Shares of Apple Computer Inc. had another wild ride Thursday after new details of a federal investigation into the company’s stock options practices raised questions about the role played by its charismatic CEO, Steve Jobs.
Shares of the iPod and Macintosh computer maker closed at $80.87, down 65 cents, or less than a percent, after falling more than 2 percent during the day. On Wednesday, shares slid 5 percent before rebounding.
Citing unnamed people familiar with the matter, the Financial Times reported that Jobs received 7.5 million stock options in 2001 without the required board authorization and that documents were later falsified to indicate otherwise.
The Securities and Exchange Commission is looking at those documents among other evidence in its review of Apple’s backdating of stock options, the British newspaper said.
Backdating is the manipulation of the timing of stock options to bolster the profits of executives and employees. Apple is among nearly 200 companies ensnared in the scandal and that have disclosed SEC, Department of Justice or internal investigations.
Full details of Apple’s options troubles have yet to emerge, but the Cupertino-based company largely exonerated Jobs in October when it said an internal probe had not found any misconduct by current management.
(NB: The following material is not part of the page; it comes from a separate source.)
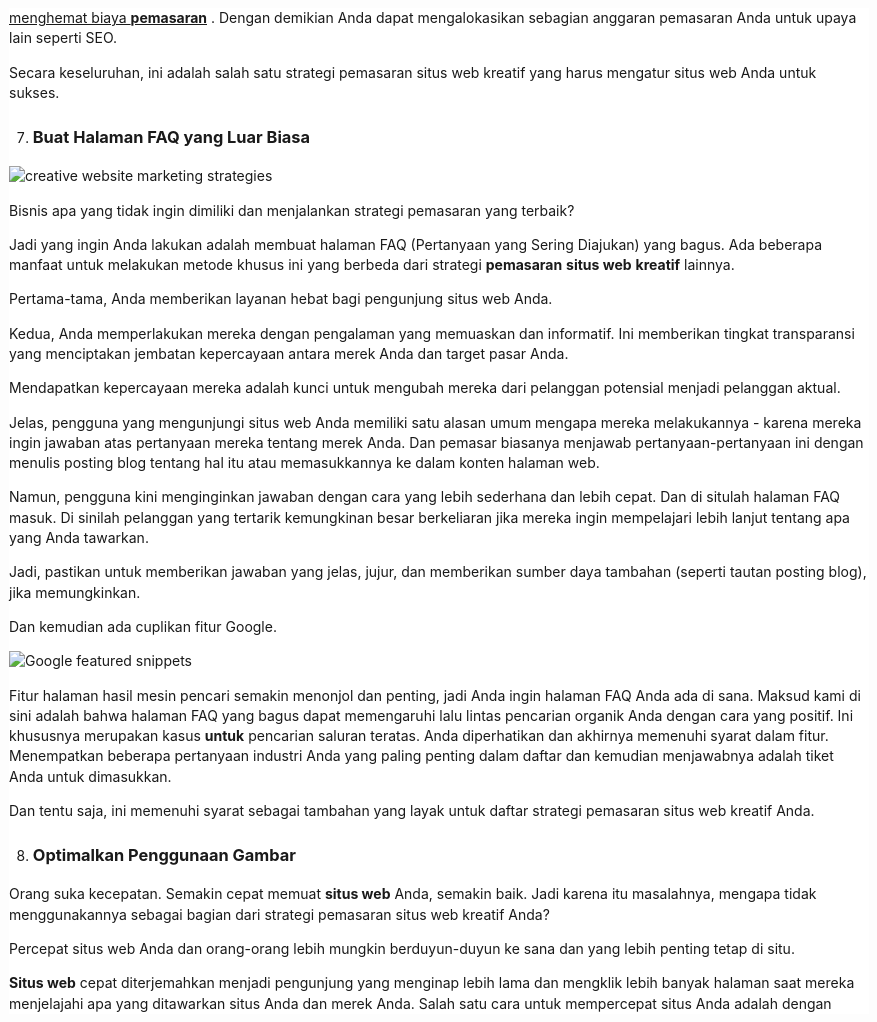 <a href="https://web-manajemen.blogspot.com/p/search.html?q=small%20business%20marketing%20budget" target="_blank" rel="follow" title="10 Strategi Pemasaran Situs Web Kreatif Untuk Pengusaha">menghemat biaya <b>pemasaran</b></a> .</span></span> <span class="notranslate"> <span>Dengan demikian Anda dapat mengalokasikan sebagian anggaran pemasaran Anda untuk upaya lain seperti SEO.</span></span> </p><p> <span class="notranslate"> <span>Secara keseluruhan, ini adalah salah satu strategi pemasaran situs web kreatif yang harus mengatur situs web Anda untuk sukses.</span></span> </p><ol start="7"><li><h3>Buat Halaman FAQ yang Luar Biasa</h3></li></ol><p> <span><img class="d-block" src="https://imgcdn.000webhostapp.com/https/www.lyfemarketing.com/55c55d789fd8243ff274ffd858e518bf.png" alt="creative website marketing strategies" width="auto" height="auto" srcset="https://imgcdn.000webhostapp.com/https/www.lyfemarketing.com/55c55d789fd8243ff274ffd858e518bf.png 597w, https://imgcdn.000webhostapp.com/https/www.lyfemarketing.com/45f98bd4c5148bae14d1edd0f93af1e7.png 300w, https://imgcdn.000webhostapp.com/https/www.lyfemarketing.com/692b9fd842b6d5a5376bf282048228fe.png 440w" max-width="100%" title="10 Strategi Pemasaran Situs Web Kreatif Untuk Pengusaha"></span> </p><p> <span class="notranslate"> <span>Bisnis apa yang tidak ingin dimiliki dan menjalankan strategi pemasaran yang terbaik?</span></span> </p><p> <span class="notranslate"> <span><span>Jadi yang ingin Anda lakukan adalah membuat halaman FAQ (Pertanyaan yang Sering Diajukan) yang bagus.</span></span></span> <span class="notranslate"> <span><span>Ada beberapa manfaat untuk melakukan metode khusus ini yang berbeda dari strategi <b>pemasaran</b> <b>situs web</b> <b>kreatif</b> lainnya.</span></span></span> </p><p> <span class="notranslate"> <span>Pertama-tama, Anda memberikan layanan hebat bagi pengunjung situs web Anda.</span></span> </p><p> <span class="notranslate"> <span>Kedua, Anda memperlakukan mereka dengan pengalaman yang memuaskan dan informatif.</span></span> <span class="notranslate"> <span>Ini memberikan tingkat transparansi yang menciptakan jembatan kepercayaan antara merek Anda dan target pasar Anda.</span></span> </p><p> <span class="notranslate"> <span>Mendapatkan kepercayaan mereka adalah kunci untuk mengubah mereka dari pelanggan potensial menjadi pelanggan aktual.</span></span> </p><p> <span class="notranslate"> <span>Jelas, pengguna yang mengunjungi situs web Anda memiliki satu alasan umum mengapa mereka melakukannya - karena mereka ingin jawaban atas pertanyaan mereka tentang merek Anda.</span></span> <span class="notranslate"> <span>Dan pemasar biasanya menjawab pertanyaan-pertanyaan ini dengan menulis posting blog tentang hal itu atau memasukkannya ke dalam konten halaman web.</span></span> </p><p> <span class="notranslate"> <span>Namun, pengguna kini menginginkan jawaban dengan cara yang lebih sederhana dan lebih cepat.</span></span> <span class="notranslate"> <span>Dan di situlah halaman FAQ masuk. Di sinilah pelanggan yang tertarik kemungkinan besar berkeliaran jika mereka ingin mempelajari lebih lanjut tentang apa yang Anda tawarkan.</span></span> </p><p> <span class="notranslate"> <span>Jadi, pastikan untuk memberikan jawaban yang jelas, jujur, dan memberikan sumber daya tambahan (seperti tautan posting blog), jika memungkinkan.</span></span> </p><p> <span class="notranslate"> <span>Dan kemudian ada cuplikan fitur Google.</span></span> </p><p> <span><img class="d-block" src="https://imgcdn.000webhostapp.com/https/www.lyfemarketing.com/73bfad5616655f205dc14edec01b873d.jpeg" alt="Google featured snippets" width="auto" height="auto" srcset="https://imgcdn.000webhostapp.com/https/www.lyfemarketing.com/73bfad5616655f205dc14edec01b873d.jpeg 378w, https://imgcdn.000webhostapp.com/https/www.lyfemarketing.com/5f311ec9204d420b0b3bf30097fac2dc.jpeg 226w" max-width="100%" title="10 Strategi Pemasaran Situs Web Kreatif Untuk Pengusaha"></span> </p><p> <span class="notranslate"> <span><span>Fitur halaman hasil mesin pencari semakin menonjol dan penting, jadi Anda ingin halaman FAQ Anda ada di sana.</span></span></span> <span class="notranslate"> <span><span>Maksud kami di sini adalah bahwa halaman FAQ yang bagus dapat memengaruhi lalu lintas pencarian organik Anda dengan cara yang positif.</span></span></span> <span class="notranslate"> <span><span>Ini khususnya merupakan kasus <b>untuk</b> pencarian saluran teratas.</span></span></span> <span class="notranslate"> <span><span>Anda diperhatikan dan akhirnya memenuhi syarat dalam fitur.</span></span></span> <span class="notranslate"> <span><span>Menempatkan beberapa pertanyaan industri Anda yang paling penting dalam daftar dan kemudian menjawabnya adalah tiket Anda untuk dimasukkan.</span></span></span> </p><p> <span class="notranslate"> <span>Dan tentu saja, ini memenuhi syarat sebagai tambahan yang layak untuk daftar strategi pemasaran situs web kreatif Anda.</span></span> </p><ol start="8"><li><h3>Optimalkan Penggunaan Gambar</h3></li></ol><p> <span class="notranslate"> <span><span>Orang suka kecepatan.</span></span></span> <span class="notranslate"> <span><span>Semakin cepat memuat <b>situs web</b> Anda, semakin baik.</span></span></span> <span class="notranslate"> <span>Jadi karena itu masalahnya, mengapa tidak menggunakannya sebagai bagian dari strategi pemasaran situs web kreatif Anda?</span></span> </p><p> <span class="notranslate"> <span>Percepat situs web Anda dan orang-orang lebih mungkin berduyun-duyun ke sana dan yang lebih penting tetap di situ.</span></span> </p><p> <span class="notranslate"> <span><span><b>Situs web</b> cepat diterjemahkan menjadi pengunjung yang menginap lebih lama dan mengklik lebih banyak halaman saat mereka menjelajahi apa yang ditawarkan situs Anda dan merek Anda.</span></span></span> <span class="notranslate"> <span><span>Salah satu cara untuk mempercepat situs Anda adalah dengan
The probe did raise serious questions, however, about two former officers, the company said.
How does that assessment fit with the new detail Thursday that a fake board meeting may have been created to issue Jobs’ options?
Experts who would only speak generally without any facts about the Apple imbroglio say that if Jobs knew about the falsification of documents, he could be in trouble.
“Any CEO that has falsified documents and filed or certified false statements made to investors and the SEC will put themselves in the cross hairs of law enforcement agencies,” Lynn Turner, a former chief accountant of SEC, said in an e-mail.
But even if Jobs was aware, proving it would be a challenge, said Dennis Codon, an attorney at Robins, Kaplan, Miller & Ciresi LLP in Los Angeles.
Jobs later surrendered those options without exercising them and realized no financial benefit.
Faking documents to make it look like a meeting occurred to support the practice of backdating has happened in corporate America and is not a surprise, said Codon, whose office aids companies in crisis management.
At the same time, the falsification of records could have been done by others without an executives’ knowledge, he said.
Codon said he knows of top executives who truly were unaware of some of the accounting implications in backdating, which Apple said in October was the case for Jobs.
“I could see how a chairman would not have a clue,” Codon said. “I’m not convinced Jobs is in trouble, but he could be if he knew and participated in putting that situation together.”
SEC spokesman John Heine, and Luke Macauley, a spokesman for the U.S. Attorney’s Office in the Northern District of California, which created a stock-options task force in July, both declined to comment.
Financial analysts have largely shrugged off the reports, seeing little impact as long as Jobs, Apple’s iconic co-founder and CEO, remained unscathed.